Si lo intentaras con dinamita, te arriesgarías a volar tú en pedazos o a que te descalabrara una lluvia de piedritas y piedrotas.
Y en cualquiera de esos casos, no lograrías realmente aplanar nada, pues lo que quitaras de un lado tendrías que pasarlo a otro, y si al final consiguieras aplanar un monte, te quedaría al ladito, otro del mismo tamaño. ¡Esfuerzo inútil!
Queda claro que no servimos como aplanadores de montes, ¡qué bueno que no nos dedicamos a eso!
Pero entonces, ¿por qué en la Primera Lectura que se proclama este domingo en Misa (ver Is 40, 1-5 9-11), resuena una voz que nos propone construir “una calzada para nuestro Dios”, para lo cual nos pide que “todo monte y colina se rebajen”?
¿De veras espera que hagamos eso?, ¿nosotros?
¿Por qué nos pide un imposible?
Quizá, en primer lugar, para invitarnos a reconocer que por nosotros mismos no podemos lograrlo; siempre es útil derribarnos de nuestra autosuficiencia.
Y en segundo lugar, porque aunque eso de rebajar montes y colinas no parece realizable, en realidad sí lo es.
Lo descubrimos en otro texto, también de Isaías (que por cierto se proclama este próximo jueves en Misa; ver Is 41, 13-20).
Dice Dios, por boca del profeta: “Yo, el Señor, te tengo asido por la diestra y Yo mismo soy el que te ayuda...
...Mira: te he convertido en rastrillo nuevo de dientes dobles; triturarás y pulverizarás los montes, convertirás en paja menuda las colinas. Las aventarás y se irán con el viento y el torbellino las dispersará.”
Por nosotros mismos no podríamos rebajarle ni un cachito a un monte, ¡ah, pero con la ayuda de Dios que nos fortalece, nos sostiene, nos vuelve como un rastrillo nuevo (es decir, no usado no viejito ni gastado, sino relucientemente nuevo y además de dientes ¡dobles!, ¡qué mandíbulas de tiburón ni qué ocho cuartos!), entonces, qué nos duran las montañas, las colinas! ¡Podemos volverlas polvo que se dispersa en el aire y queda en nada!
En este Segundo Domingo de Adviento, se nos invita a darle una buena revisada a la orografía de nuestro corazón, para detectar si tenemos por ahí montañas que es necesario aplanar: montañas de egoísmo o vanidad; montañas de odio, rencor y deseos de venganza; montañas de indiferencia hacia los necesitados; montañas de tristezas y desánimos...

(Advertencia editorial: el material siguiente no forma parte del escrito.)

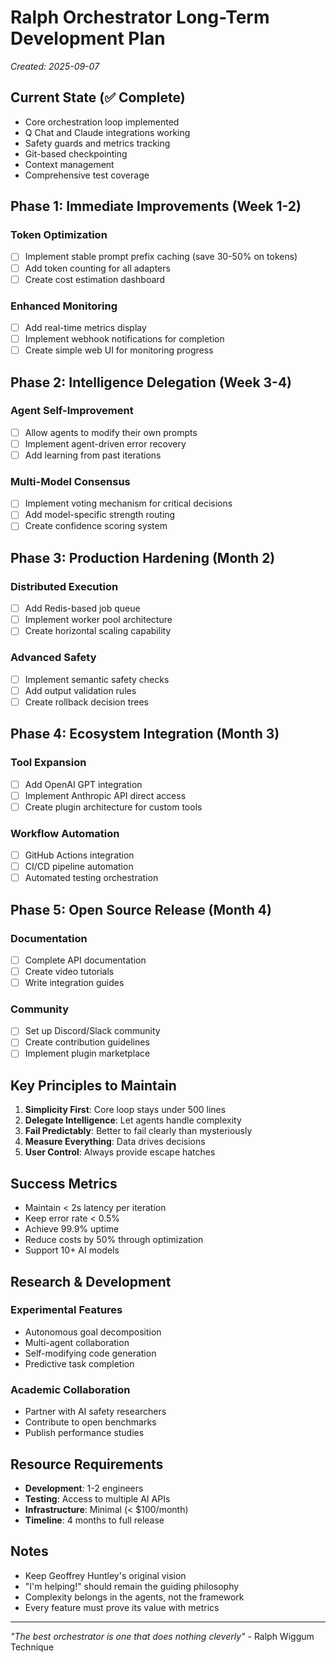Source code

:# Ralph Orchestrator Long-Term Development Plan
*Created: 2025-09-07*

## Current State (✅ Complete)
- Core orchestration loop implemented
- Q Chat and Claude integrations working
- Safety guards and metrics tracking
- Git-based checkpointing
- Context management
- Comprehensive test coverage

## Phase 1: Immediate Improvements (Week 1-2)
### Token Optimization
- [ ] Implement stable prompt prefix caching (save 30-50% on tokens)
- [ ] Add token counting for all adapters
- [ ] Create cost estimation dashboard

### Enhanced Monitoring
- [ ] Add real-time metrics display
- [ ] Implement webhook notifications for completion
- [ ] Create simple web UI for monitoring progress

## Phase 2: Intelligence Delegation (Week 3-4)
### Agent Self-Improvement
- [ ] Allow agents to modify their own prompts
- [ ] Implement agent-driven error recovery
- [ ] Add learning from past iterations

### Multi-Model Consensus
- [ ] Implement voting mechanism for critical decisions
- [ ] Add model-specific strength routing
- [ ] Create confidence scoring system

## Phase 3: Production Hardening (Month 2)
### Distributed Execution
- [ ] Add Redis-based job queue
- [ ] Implement worker pool architecture
- [ ] Create horizontal scaling capability

### Advanced Safety
- [ ] Implement semantic safety checks
- [ ] Add output validation rules
- [ ] Create rollback decision trees

## Phase 4: Ecosystem Integration (Month 3)
### Tool Expansion
- [ ] Add OpenAI GPT integration
- [ ] Implement Anthropic API direct access
- [ ] Create plugin architecture for custom tools

### Workflow Automation
- [ ] GitHub Actions integration
- [ ] CI/CD pipeline automation
- [ ] Automated testing orchestration

## Phase 5: Open Source Release (Month 4)
### Documentation
- [ ] Complete API documentation
- [ ] Create video tutorials
- [ ] Write integration guides

### Community
- [ ] Set up Discord/Slack community
- [ ] Create contribution guidelines
- [ ] Implement plugin marketplace

## Key Principles to Maintain
1. **Simplicity First**: Core loop stays under 500 lines
2. **Delegate Intelligence**: Let agents handle complexity
3. **Fail Predictably**: Better to fail clearly than mysteriously
4. **Measure Everything**: Data drives decisions
5. **User Control**: Always provide escape hatches

## Success Metrics
- Maintain < 2s latency per iteration
- Keep error rate < 0.5%
- Achieve 99.9% uptime
- Reduce costs by 50% through optimization
- Support 10+ AI models

## Research & Development
### Experimental Features
- Autonomous goal decomposition
- Multi-agent collaboration
- Self-modifying code generation
- Predictive task completion

### Academic Collaboration
- Partner with AI safety researchers
- Contribute to open benchmarks
- Publish performance studies

## Resource Requirements
- **Development**: 1-2 engineers
- **Testing**: Access to multiple AI APIs
- **Infrastructure**: Minimal (< $100/month)
- **Timeline**: 4 months to full release

## Notes
- Keep Geoffrey Huntley's original vision
- "I'm helping!" should remain the guiding philosophy
- Complexity belongs in the agents, not the framework
- Every feature must prove its value with metrics

---

*"The best orchestrator is one that does nothing cleverly"* - Ralph Wiggum Technique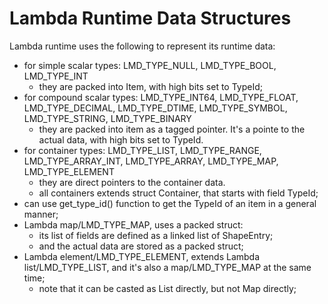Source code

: # Lambda Runtime Data Structures

Lambda runtime uses the following to represent its runtime data:
- for simple scalar types: LMD_TYPE_NULL, LMD_TYPE_BOOL, LMD_TYPE_INT
	- they are packed into Item, with high bits set to TypeId;
- for compound scalar types: LMD_TYPE_INT64, LMD_TYPE_FLOAT, LMD_TYPE_DECIMAL, LMD_TYPE_DTIME, LMD_TYPE_SYMBOL, LMD_TYPE_STRING, LMD_TYPE_BINARY
	- they are packed into item as a tagged pointer. It's a pointe to the actual data, with high bits set to TypeId.
- for container types: LMD_TYPE_LIST, LMD_TYPE_RANGE, LMD_TYPE_ARRAY_INT, LMD_TYPE_ARRAY, LMD_TYPE_MAP, LMD_TYPE_ELEMENT
	- they are direct pointers to the container data.
	- all containers extends struct Container, that starts with field TypeId;
- can use get_type_id() function to get the TypeId of an item in a general manner;
- Lambda map/LMD_TYPE_MAP, uses a packed struct:
	- its list of fields are defined as a linked list of ShapeEntry;
	- and the actual data are stored as a packed struct;
- Lambda element/LMD_TYPE_ELEMENT, extends Lambda list/LMD_TYPE_LIST, and it's also a map/LMD_TYPE_MAP at the same time;
	- note that it can be casted as List directly, but not Map directly;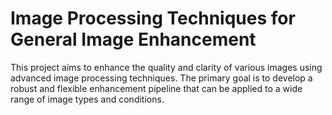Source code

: # Image Processing Techniques for General Image Enhancement
This project aims to enhance the quality and clarity of various images using advanced image processing techniques. The primary goal is to develop a robust and flexible enhancement pipeline that can be applied to a wide range of image types and conditions.


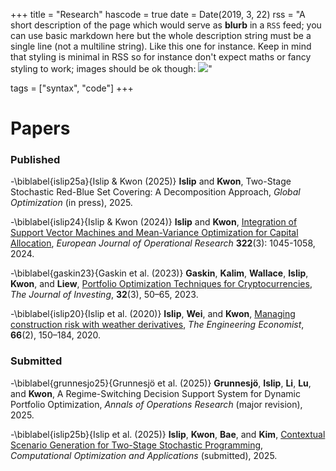 +++
title = "Research"
hascode = true
date = Date(2019, 3, 22)
rss = "A short description of the page which would serve as **blurb** in a `RSS` feed; you can use basic markdown here but the whole description string must be a single line (not a multiline string). Like this one for instance. Keep in mind that styling is minimal in RSS so for instance don't expect maths or fancy styling to work; images should be ok though: ![](https://upload.wikimedia.org/wikipedia/en/3/32/Rick_and_Morty_opening_credits.jpeg)"

tags = ["syntax", "code"]
+++


# Papers

### Published 

-\biblabel{islip25a}{Islip & Kwon (2025)} **Islip** and **Kwon**, Two-Stage Stochastic Red-Blue Set Covering: A Decomposition Approach, *Global Optimization* (in press), 2025.

-\biblabel{islip24}{Islip & Kwon (2024)} **Islip** and **Kwon**, [Integration of Support Vector Machines and Mean-Variance Optimization for Capital Allocation](https://doi.org/10.1016/j.ejor.2024.11.022), *European Journal of Operational Research* **322**(3): 1045-1058, 2024.

-\biblabel{gaskin23}{Gaskin et al. (2023)} **Gaskin**, **Kalim**, **Wallace**, **Islip**, **Kwon**, and **Liew**, [Portfolio Optimization Techniques for Cryptocurrencies](https://doi.org/10.3905/joi.2023.1.256), *The Journal of Investing*, **32**(3), 50–65, 2023.

-\biblabel{islip20}{Islip et al. (2020)} **Islip**, **Wei**, and **Kwon**, [Managing construction risk with weather derivatives](https://doi.org/10.1080/0013791X.2020.1733721), *The Engineering Economist*, **66**(2), 150–184, 2020.


### Submitted

-\biblabel{grunnesjo25}{Grunnesjö et al. (2025)} **Grunnesjö**, **Islip**, **Li**, **Lu**, and **Kwon**, A Regime-Switching Decision Support System for Dynamic Portfolio Optimization, *Annals of Operations Research* (major revision), 2025.

-\biblabel{islip25b}{Islip et al. (2025)} **Islip**, **Kwon**, **Bae**, and **Kim**, [Contextual Scenario Generation for Two-Stage Stochastic Programming](https://www.arxiv.org/abs/2502.05349), *Computational Optimization and Applications* (submitted), 2025.

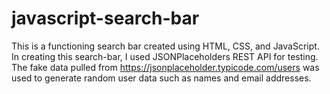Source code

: # javascript-search-bar
This is a functioning search bar created using HTML, CSS, and JavaScript. In creating this search-bar, I used JSONPlaceholders REST API for testing. The fake data pulled from https://jsonplaceholder.typicode.com/users was used to generate random user data such as names and email addresses. 
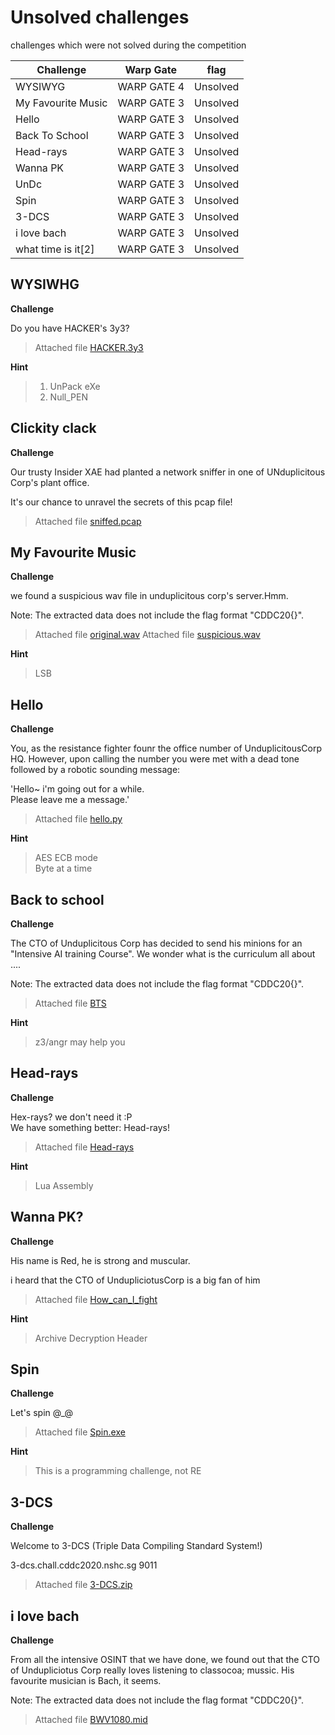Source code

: # Unsolved challenges

challenges which were not solved during the competition

Challenge | Warp Gate | flag
----------|:---------:| ------
WYSIWYG | WARP GATE 4 | Unsolved 
My Favourite Music | WARP GATE 3 | Unsolved
Hello | WARP GATE 3 | Unsolved
Back To School | WARP GATE 3 | Unsolved
Head-rays | WARP GATE 3 | Unsolved
Wanna PK | WARP GATE 3 | Unsolved
UnDc | WARP GATE 3 | Unsolved
Spin | WARP GATE 3 | Unsolved
3-DCS | WARP GATE 3 | Unsolved
i love bach | WARP GATE 3 | Unsolved
what time is it[2] | WARP GATE 3 | Unsolved

## WYSIWHG

**Challenge**

Do you have HACKER's 3y3?

> Attached file [HACKER.3y3](./HACKER.3y3)

**Hint**
> 1. UnPack eXe
> 2. Null_PEN


## Clickity clack

**Challenge**

Our trusty Insider XAE had planted a network sniffer in one of UNduplicitous Corp's plant office.

It's our chance to unravel the secrets of this pcap file!

> Attached file [sniffed.pcap](./sniffed.pcap)

## My Favourite Music

**Challenge**

we found a suspicious wav file in unduplicitous corp's server.Hmm.

Note:
The extracted data does not include the flag format "CDDC20{}". 

> Attached file [original.wav](./original.wav)
> Attached file [suspicious.wav](./suspicious.wav)

**Hint**
> LSB


## Hello

**Challenge**

You, as the resistance fighter founr the office number of UnduplicitousCorp HQ. However, upon calling the number you were met with a dead tone followed by a robotic sounding message:

'Hello~ i'm going out for a while.\
Please leave me a message.'

> Attached file [hello.py](./hello.py)

**Hint**
> AES ECB mode\
Byte at a time

## Back to school

**Challenge**

The CTO of Unduplicitous Corp has decided to send his minions for an "Intensive AI training Course". We wonder what is the curriculum all about ....

Note:
The extracted data does not include the flag format "CDDC20{}". 

> Attached file [BTS](./BTS)

**Hint**
> z3/angr may help you

## Head-rays

**Challenge**

Hex-rays? we don't need it :P\
We have something better: Head-rays!

> Attached file [Head-rays](./head-rays)

**Hint**
> Lua Assembly

## Wanna PK?

**Challenge**

His name is Red, he is strong and muscular.

i heard that the CTO of UndupliciotusCorp is a big fan of him

> Attached file [How_can_I_fight](./how_can_i_fight)

**Hint**
> Archive Decryption Header

## Spin

**Challenge**

Let's spin @_@

> Attached file [Spin.exe](./spin.exe)

**Hint**
> This is a programming challenge, not RE

## 3-DCS

**Challenge**

Welcome to 3-DCS (Triple Data Compiling Standard System!)

3-dcs.chall.cddc2020.nshc.sg 9011

> Attached file [3-DCS.zip](./3-DCS.zip)

## i love bach

**Challenge**

From all the intensive OSINT that we have done, we found out that the CTO of Undupliciotus Corp really loves listening to classocoa; mussic. His favourite musician is Bach, it seems.

Note:
The extracted data does not include the flag format "CDDC20{}". 

> Attached file [BWV1080.mid](./BWV1080.mid)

Y si las hay, que aceptemos la ayuda de Aquel que tiene el poder de hacer lo que no podemos lograr por nosotros mismos: triturarlas, molerlas, arrojarlas al viento, y deshacer para siempre esas moles tras las que nos escondíamos, que nos servían de escudo y de barrera para alejarnos de los demás y del Señor, que quiere siempre venir a nuestro encuentro por el camino llano del amor.
PROPUESTA:
En este Segundo Domingo de Adviento, haz un buen examen de conciencia, detecta esas montañas que necesitas aplanar para prepararte al encuentro del Señor, pídele que te ayude a lograrlo con Su gracia; y haz una confesión general, con un buen confesor.